== ASSIGNMENT ==
Nothing but the data itself, reproduced exactly, is the expected answer.

== MATERIAL PROVIDED ==
※ ※ ※
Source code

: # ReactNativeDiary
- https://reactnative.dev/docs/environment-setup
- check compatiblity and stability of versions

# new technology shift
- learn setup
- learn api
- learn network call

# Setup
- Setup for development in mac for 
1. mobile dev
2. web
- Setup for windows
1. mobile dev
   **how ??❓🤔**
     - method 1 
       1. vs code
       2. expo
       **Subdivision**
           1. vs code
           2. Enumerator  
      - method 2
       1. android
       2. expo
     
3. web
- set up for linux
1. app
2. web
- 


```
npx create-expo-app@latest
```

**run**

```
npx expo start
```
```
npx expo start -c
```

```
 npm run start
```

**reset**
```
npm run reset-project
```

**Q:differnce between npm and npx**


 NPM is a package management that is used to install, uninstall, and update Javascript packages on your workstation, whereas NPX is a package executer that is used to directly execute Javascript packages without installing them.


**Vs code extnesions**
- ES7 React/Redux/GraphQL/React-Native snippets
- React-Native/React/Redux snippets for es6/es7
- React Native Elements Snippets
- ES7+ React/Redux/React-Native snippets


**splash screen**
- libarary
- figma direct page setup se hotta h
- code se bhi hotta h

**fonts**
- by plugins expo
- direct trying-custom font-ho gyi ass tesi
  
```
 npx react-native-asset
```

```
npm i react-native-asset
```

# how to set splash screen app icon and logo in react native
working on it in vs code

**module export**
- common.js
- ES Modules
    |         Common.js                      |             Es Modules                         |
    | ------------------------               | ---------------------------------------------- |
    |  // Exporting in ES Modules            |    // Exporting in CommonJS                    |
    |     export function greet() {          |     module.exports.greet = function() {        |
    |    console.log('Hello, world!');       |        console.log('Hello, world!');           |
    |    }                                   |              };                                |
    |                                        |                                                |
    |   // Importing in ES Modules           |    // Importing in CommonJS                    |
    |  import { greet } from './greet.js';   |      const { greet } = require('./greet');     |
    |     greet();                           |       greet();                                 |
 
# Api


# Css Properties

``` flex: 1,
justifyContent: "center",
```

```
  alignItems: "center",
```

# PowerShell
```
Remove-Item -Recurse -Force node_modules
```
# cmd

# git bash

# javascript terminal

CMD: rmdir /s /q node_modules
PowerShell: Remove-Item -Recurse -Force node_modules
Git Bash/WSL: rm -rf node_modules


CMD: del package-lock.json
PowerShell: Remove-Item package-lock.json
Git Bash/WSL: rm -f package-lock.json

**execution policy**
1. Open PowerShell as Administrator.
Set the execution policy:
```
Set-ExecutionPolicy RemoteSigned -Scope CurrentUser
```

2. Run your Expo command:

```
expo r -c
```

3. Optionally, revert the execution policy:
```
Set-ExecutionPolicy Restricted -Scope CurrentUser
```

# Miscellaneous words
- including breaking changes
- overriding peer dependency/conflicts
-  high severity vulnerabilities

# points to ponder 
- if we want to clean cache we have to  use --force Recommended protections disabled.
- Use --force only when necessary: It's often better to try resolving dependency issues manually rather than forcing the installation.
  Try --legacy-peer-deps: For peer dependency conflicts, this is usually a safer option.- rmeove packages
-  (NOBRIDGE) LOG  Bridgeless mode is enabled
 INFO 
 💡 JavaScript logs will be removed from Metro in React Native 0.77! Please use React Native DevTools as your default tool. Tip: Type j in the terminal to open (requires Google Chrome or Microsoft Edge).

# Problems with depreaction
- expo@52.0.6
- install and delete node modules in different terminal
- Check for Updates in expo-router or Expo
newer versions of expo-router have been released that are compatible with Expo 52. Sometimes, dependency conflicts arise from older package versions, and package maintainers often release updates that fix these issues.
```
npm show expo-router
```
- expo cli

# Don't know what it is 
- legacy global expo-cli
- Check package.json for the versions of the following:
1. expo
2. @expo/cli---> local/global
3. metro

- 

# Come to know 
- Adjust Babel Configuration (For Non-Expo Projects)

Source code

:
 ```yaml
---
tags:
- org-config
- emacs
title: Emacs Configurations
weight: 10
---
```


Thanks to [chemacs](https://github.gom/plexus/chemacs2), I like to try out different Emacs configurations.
※ ※ ※
== SOLUTION BELOW ==
Source code

: # ReactNativeDiary
- https://reactnative.dev/docs/environment-setup
- check compatiblity and stability of versions

# new technology shift
- learn setup
- learn api
- learn network call

# Setup
- Setup for development in mac for 
1. mobile dev
2. web
- Setup for windows
1. mobile dev
   **how ??❓🤔**
     - method 1 
       1. vs code
       2. expo
       **Subdivision**
           1. vs code
           2. Enumerator  
      - method 2
       1. android
       2. expo
     
3. web
- set up for linux
1. app
2. web
- 


```
npx create-expo-app@latest
```

**run**

```
npx expo start
```
```
npx expo start -c
```

```
 npm run start
```

**reset**
```
npm run reset-project
```

**Q:differnce between npm and npx**


 NPM is a package management that is used to install, uninstall, and update Javascript packages on your workstation, whereas NPX is a package executer that is used to directly execute Javascript packages without installing them.


**Vs code extnesions**
- ES7 React/Redux/GraphQL/React-Native snippets
- React-Native/React/Redux snippets for es6/es7
- React Native Elements Snippets
- ES7+ React/Redux/React-Native snippets


**splash screen**
- libarary
- figma direct page setup se hotta h
- code se bhi hotta h

**fonts**
- by plugins expo
- direct trying-custom font-ho gyi ass tesi
  
```
 npx react-native-asset
```

```
npm i react-native-asset
```

# how to set splash screen app icon and logo in react native
working on it in vs code

**module export**
- common.js
- ES Modules
    |         Common.js                      |             Es Modules                         |
    | ------------------------               | ---------------------------------------------- |
    |  // Exporting in ES Modules            |    // Exporting in CommonJS                    |
    |     export function greet() {          |     module.exports.greet = function() {        |
    |    console.log('Hello, world!');       |        console.log('Hello, world!');           |
    |    }                                   |              };                                |
    |                                        |                                                |
    |   // Importing in ES Modules           |    // Importing in CommonJS                    |
    |  import { greet } from './greet.js';   |      const { greet } = require('./greet');     |
    |     greet();                           |       greet();                                 |
 
# Api


# Css Properties

``` flex: 1,
justifyContent: "center",
```

```
  alignItems: "center",
```

# PowerShell
```
Remove-Item -Recurse -Force node_modules
```
# cmd

# git bash

# javascript terminal

CMD: rmdir /s /q node_modules
PowerShell: Remove-Item -Recurse -Force node_modules
Git Bash/WSL: rm -rf node_modules


CMD: del package-lock.json
PowerShell: Remove-Item package-lock.json
Git Bash/WSL: rm -f package-lock.json

**execution policy**
1. Open PowerShell as Administrator.
Set the execution policy:
```
Set-ExecutionPolicy RemoteSigned -Scope CurrentUser
```

2. Run your Expo command:

```
expo r -c
```

3. Optionally, revert the execution policy:
```
Set-ExecutionPolicy Restricted -Scope CurrentUser
```

# Miscellaneous words
- including breaking changes
- overriding peer dependency/conflicts
-  high severity vulnerabilities

# points to ponder 
- if we want to clean cache we have to  use --force Recommended protections disabled.
- Use --force only when necessary: It's often better to try resolving dependency issues manually rather than forcing the installation.
  Try --legacy-peer-deps: For peer dependency conflicts, this is usually a safer option.- rmeove packages
-  (NOBRIDGE) LOG  Bridgeless mode is enabled
 INFO 
 💡 JavaScript logs will be removed from Metro in React Native 0.77! Please use React Native DevTools as your default tool. Tip: Type j in the terminal to open (requires Google Chrome or Microsoft Edge).

# Problems with depreaction
- expo@52.0.6
- install and delete node modules in different terminal
- Check for Updates in expo-router or Expo
newer versions of expo-router have been released that are compatible with Expo 52. Sometimes, dependency conflicts arise from older package versions, and package maintainers often release updates that fix these issues.
```
npm show expo-router
```
- expo cli

# Don't know what it is 
- legacy global expo-cli
- Check package.json for the versions of the following:
1. expo
2. @expo/cli---> local/global
3. metro

- 

# Come to know 
- Adjust Babel Configuration (For Non-Expo Projects)

Source code

:
 ```yaml
---
tags:
- org-config
- emacs
title: Emacs Configurations
weight: 10
---
```


Thanks to [chemacs](https://github.gom/plexus/chemacs2), I like to try out different Emacs configurations.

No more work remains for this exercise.